例年、大勢の参拝客で賑わう初詣だが、コロナ禍の2021年のお正月は「無病息災をお願いしたいけど、とくに三が日は人が密集するから──」(60代男性)という心配がつきまとう。ナピタスクリニック新宿の濱木珠恵院長はいう。
「初詣は屋外での行動が多いので“密閉”は避けられそうですが、参拝客で混み合っていれば必然的に感染リスクは“3密”並みに高くなる。感染対策の観点からいえば、地元の小さな神社やお寺にお参りにいくのがよいでしょう」
コロナ対策を取っている寺社は多く、神社本庁も「神社における感染症対策ガイドライン」を策定し、臨時の賽銭箱を複数設置して参拝客が一か所に集まらないようにしたり、手水舎の柄杓(ひしゃく)や鈴緒の使用禁止などを呼びかけたりしている。

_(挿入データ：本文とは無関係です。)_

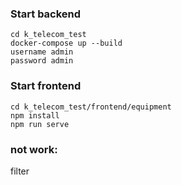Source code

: ### Start backend
```
cd k_telecom_test
docker-compose up --build
username admin
password admin
```

### Start frontend
```
cd k_telecom_test/frontend/equipment
npm install
npm run serve
```

### not work:
filter
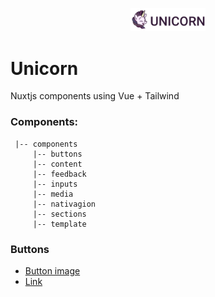 <p align="center">
  <img src="https://github.com/julioacontreras/unicorn/blob/main/doc/assets/img/logo.png?raw=true" width="120" alt="Unicorn Logo" />
</p>

# Unicorn

Nuxtjs components using Vue + Tailwind

### Components:

```
 |-- components
     |-- buttons
     |-- content
     |-- feedback
     |-- inputs
     |-- media
     |-- nativagion
     |-- sections
     |-- template
```

### Buttons

* [Button image](/components/buttons/imageLink/README.md)
* [Link](/components/buttons/link/README.md)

参道沿いの露店の出店を取りやめる動きも多く、境内の混雑ぶりがわかるようにカメラを設置し、インターネット上から確認できるようにしている寺社もある。授与所でも、お守りやお札の支払いに電子マネーなどキャッシュレス決済の導入が進み、なかには電話やインターネット上で申し込みを受け、郵送で対応する寺社もある。
一方で、毎年お参りしている人気の寺社にこだわりたい人もいることだろう。その場合、「三が日を避けた初詣」も有効だ。雑誌『宗教問題』編集長・小川寛大氏が語る。
「学問の神様として知られる福岡県の太宰府天満宮は桜も咲き始める3月末までを“初参り”と定めるなど、各地の寺社が初詣の開始時期を先延ばし、あるいは前倒しで対応しています。
実は三が日の初詣の歴史は100年ほどしかありません。初詣は明治時代の鉄道網の発達や都市化のなかで生まれた“近代行事”。それまでは地域ごとの風習に従ったり、宗派ごとの縁日に合わせて参詣するのが一般的でした。無理にでも年末年始に初詣するのではなく、柔軟に対応していきましょう」
大切なのは時期ではなく、お参りしたいという気持ちだ。